L’esposizione raccoglie alcune fra le più importanti opere del maestro, provenienti dalle più diverse parti del mondo, e si snoda fra le varie sale seguendo un percorso squisitamente cronologico. Protagonisti quasi assoluti, oltre alla pala pesarese, il Battesimo di Cristo e l’Ebbrezza di Noè, con un intenso ruolo anche per altre significative opere, fra cui l’enigmatica Allegoria sacra.
Il tutto acquista un suo mirabile equilibrio anche grazie all’opera del pittore veneto, che con la sua straordinaria luminosità, in quest’ambito tanto valorizzata da risultare quasi inquietante, si dimostra autore ancora oggi in grado di rischiarare menti e anime.

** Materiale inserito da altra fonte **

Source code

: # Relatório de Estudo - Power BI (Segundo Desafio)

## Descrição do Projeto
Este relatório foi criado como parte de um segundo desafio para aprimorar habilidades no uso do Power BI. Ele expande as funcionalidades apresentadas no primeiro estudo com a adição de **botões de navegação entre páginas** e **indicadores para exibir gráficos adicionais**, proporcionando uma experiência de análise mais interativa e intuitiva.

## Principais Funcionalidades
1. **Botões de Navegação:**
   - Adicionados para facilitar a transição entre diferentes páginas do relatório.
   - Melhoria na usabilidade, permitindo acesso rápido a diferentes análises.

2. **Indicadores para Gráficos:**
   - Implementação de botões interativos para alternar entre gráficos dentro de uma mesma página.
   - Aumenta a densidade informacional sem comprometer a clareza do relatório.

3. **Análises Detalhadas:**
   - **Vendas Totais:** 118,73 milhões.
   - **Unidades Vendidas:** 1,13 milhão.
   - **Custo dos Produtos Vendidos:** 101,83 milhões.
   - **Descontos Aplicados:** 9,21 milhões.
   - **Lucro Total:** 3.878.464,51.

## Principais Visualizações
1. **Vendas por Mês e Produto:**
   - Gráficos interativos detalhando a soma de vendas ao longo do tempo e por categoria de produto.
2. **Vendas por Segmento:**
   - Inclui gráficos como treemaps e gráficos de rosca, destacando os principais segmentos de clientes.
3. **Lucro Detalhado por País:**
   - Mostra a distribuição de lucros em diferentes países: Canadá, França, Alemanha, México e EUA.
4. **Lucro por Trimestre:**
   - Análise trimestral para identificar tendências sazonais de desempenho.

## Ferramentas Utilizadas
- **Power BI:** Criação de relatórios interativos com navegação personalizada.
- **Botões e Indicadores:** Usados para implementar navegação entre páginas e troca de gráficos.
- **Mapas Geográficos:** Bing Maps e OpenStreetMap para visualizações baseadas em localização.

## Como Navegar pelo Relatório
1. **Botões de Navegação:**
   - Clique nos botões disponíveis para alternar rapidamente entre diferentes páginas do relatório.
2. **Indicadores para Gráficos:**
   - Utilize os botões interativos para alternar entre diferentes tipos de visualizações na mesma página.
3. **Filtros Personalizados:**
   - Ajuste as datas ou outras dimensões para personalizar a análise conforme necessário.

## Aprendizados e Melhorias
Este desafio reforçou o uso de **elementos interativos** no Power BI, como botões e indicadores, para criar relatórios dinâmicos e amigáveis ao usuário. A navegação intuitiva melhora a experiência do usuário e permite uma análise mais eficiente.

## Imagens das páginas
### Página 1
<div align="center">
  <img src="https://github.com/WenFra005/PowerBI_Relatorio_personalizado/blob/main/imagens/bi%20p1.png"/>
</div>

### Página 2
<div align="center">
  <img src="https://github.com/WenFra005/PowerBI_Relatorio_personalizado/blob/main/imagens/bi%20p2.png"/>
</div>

Pregevole anche il fatto di non aver esagerato con madonne e bambini, che del nostro sono stati un must, come si direbbe oggi, inquadrandone la produzione nel più ampio contesto del suo intero lavoro. Lavoro che si vuol presentare come un qualcosa di innovativo per l’epoca, facendo di Bellini non un un anziano modernista ma un effettivo punto di riferimento del nuovo pittorico che si stava sviluppando in periodo di pieno umanismo.
Quello che ne vien fuori – e che probabilmente in qualche modo converge con le intenzioni dei curatori – è di un artista che ha di fatto incarnato pienamente e meglio di chiunque altro la capacità di ancorarsi a saldi valori preesistenti per proiettarsi nel futuro. Là dove si rintraccia una sensibilità forse più arcaica che conservatrice, cantrice di un ordine ancora stabile senza essere più rigido, e che trova nella rappresentazione della natura e dell’uomo la possibilità di una superlativa armonia formale. Insieme all’impulso per la conquista di uno sguardo lucido e sereno verso nuove prospettive artistiche.